Rangers say the result should not be seen as an endorsement of the SPFL executive but Doncaster will now press ahead with talks with the Scottish Football Association and Scottish Government in a bid to get next season started as soon as possible.
Doncaster told the PA news agency: “It’s a very clear outcome and I think it’s incumbent on all of us to use what is a resounding result as a springboard for both reconciliation and working together for the good of the game and to allow the game to survive.
“Ultimately we have a duty to try and save the game and we can do that much better if we are united and focused on that objective.
“We are a membership organisation and we have a duty to do what the members want. They have been very clear – about two-thirds of clubs rejected calls for an investigation and I believe want us to focus on the future, working hard to save the game and enable them to survive this crisis. And that’s what we will do.”
All football in Scotland, including training sessions, is suspended until June 10 at the earliest and SPFL board member Les Gray and SFA medical consultant John MacLean both recently claimed that September/October was the likeliest return date. But with new broadcast deals due to start, Doncaster is making all attempts to get action under way as initially planned.

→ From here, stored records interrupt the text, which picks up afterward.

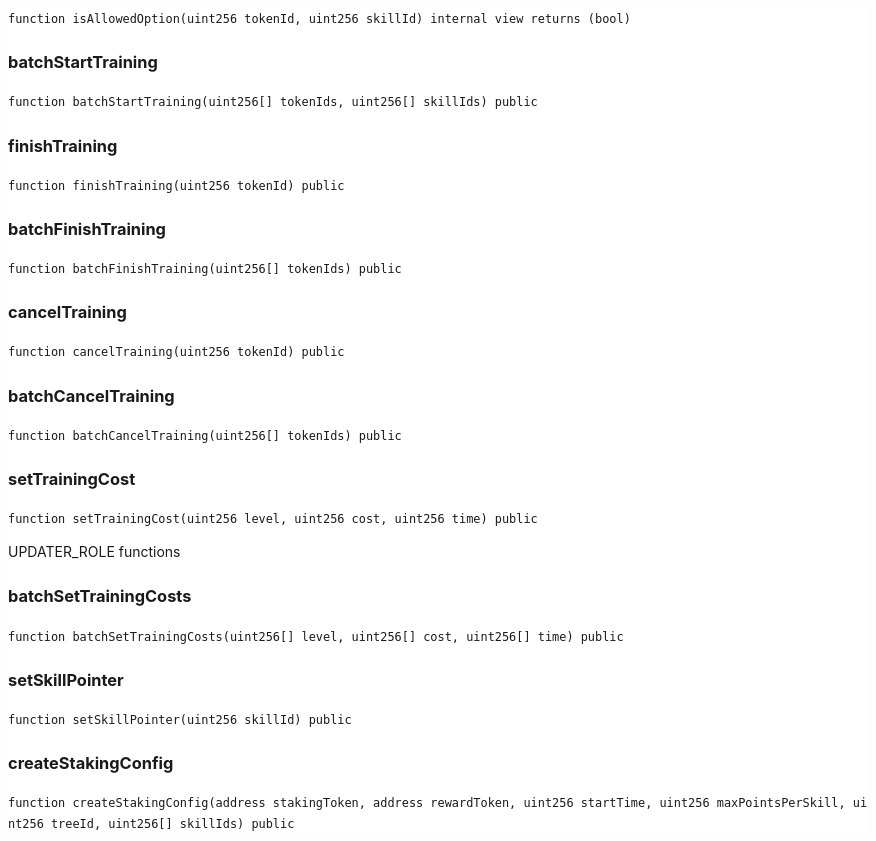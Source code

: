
 ```solidity
function isAllowedOption(uint256 tokenId, uint256 skillId) internal view returns (bool)
```

### batchStartTraining

```solidity
function batchStartTraining(uint256[] tokenIds, uint256[] skillIds) public
```

### finishTraining

```solidity
function finishTraining(uint256 tokenId) public
```

### batchFinishTraining

```solidity
function batchFinishTraining(uint256[] tokenIds) public
```

### cancelTraining

```solidity
function cancelTraining(uint256 tokenId) public
```

### batchCancelTraining

```solidity
function batchCancelTraining(uint256[] tokenIds) public
```

### setTrainingCost

```solidity
function setTrainingCost(uint256 level, uint256 cost, uint256 time) public
```

UPDATER_ROLE functions

### batchSetTrainingCosts

```solidity
function batchSetTrainingCosts(uint256[] level, uint256[] cost, uint256[] time) public
```

### setSkillPointer

```solidity
function setSkillPointer(uint256 skillId) public
```

### createStakingConfig

```solidity
function createStakingConfig(address stakingToken, address rewardToken, uint256 startTime, uint256 maxPointsPerSkill, uint256 treeId, uint256[] skillIds) public
```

“We have the Betfred Cup group stages, which are scheduled for mid-July,” he said. “We have an exclusive partnership with Premier Sports. And we’ve got the new five-year deal with Sky Sports, which is due to kick off in the first weekend of August. Those are the timescales we are working to.
“We have enjoyed the interaction we have had with (Scotland’s national clinical director) Jason Leitch and we are looking forward to further engagement coming up for a way in which we can get the game to return as soon as is safely possible.”
Those aims are ambitious and the Scottish game faces a major challenge given the league is more reliant on gate money than most others in Europe.
“We all understand how vitally important it is that we have fans in stadia, safely, and we look forward to engaging with government to ensure that the game can return as soon as is safely possible,” Doncaster said.
“I think we do need to think about all options but it’s well understood that the economics of the Scottish game rely on fans in stadiums, so that has to be our focus.”
However, demands for change are unlikely to go away. As Doncaster spoke, Rangers were finalising a statement which ended with the declaration that “the status quo cannot hold”.
When asked whether it was possible to get a better working relationship with the Ibrox club, Doncaster said: “I think it’s really important that we all reflect on how we can improve relationships between the SPFL and member clubs and between members, and we will certainly be playing our part in ensuring that we do that.
“It’s always important that whatever line of life you are in, that you reflect on things you could have done better and listen to members’ concerns.
“The members made it very clear that they reject the call for the independent investigation and want our focus to be on getting the game returning as soon as possible.
“It’s also important that we listen to those views of the members who voted for the resolution and we will certainly do that.”
Rangers had called for Doncaster to be suspended but the former Norwich chief executive focused on board members when asked whether the result had been a personal relief.
He said: “I’m very pleased for the board members of the SPFL, who have worked very hard for no reward and taken a lot of flak in the process, and have been supported by two-thirds of the membership.”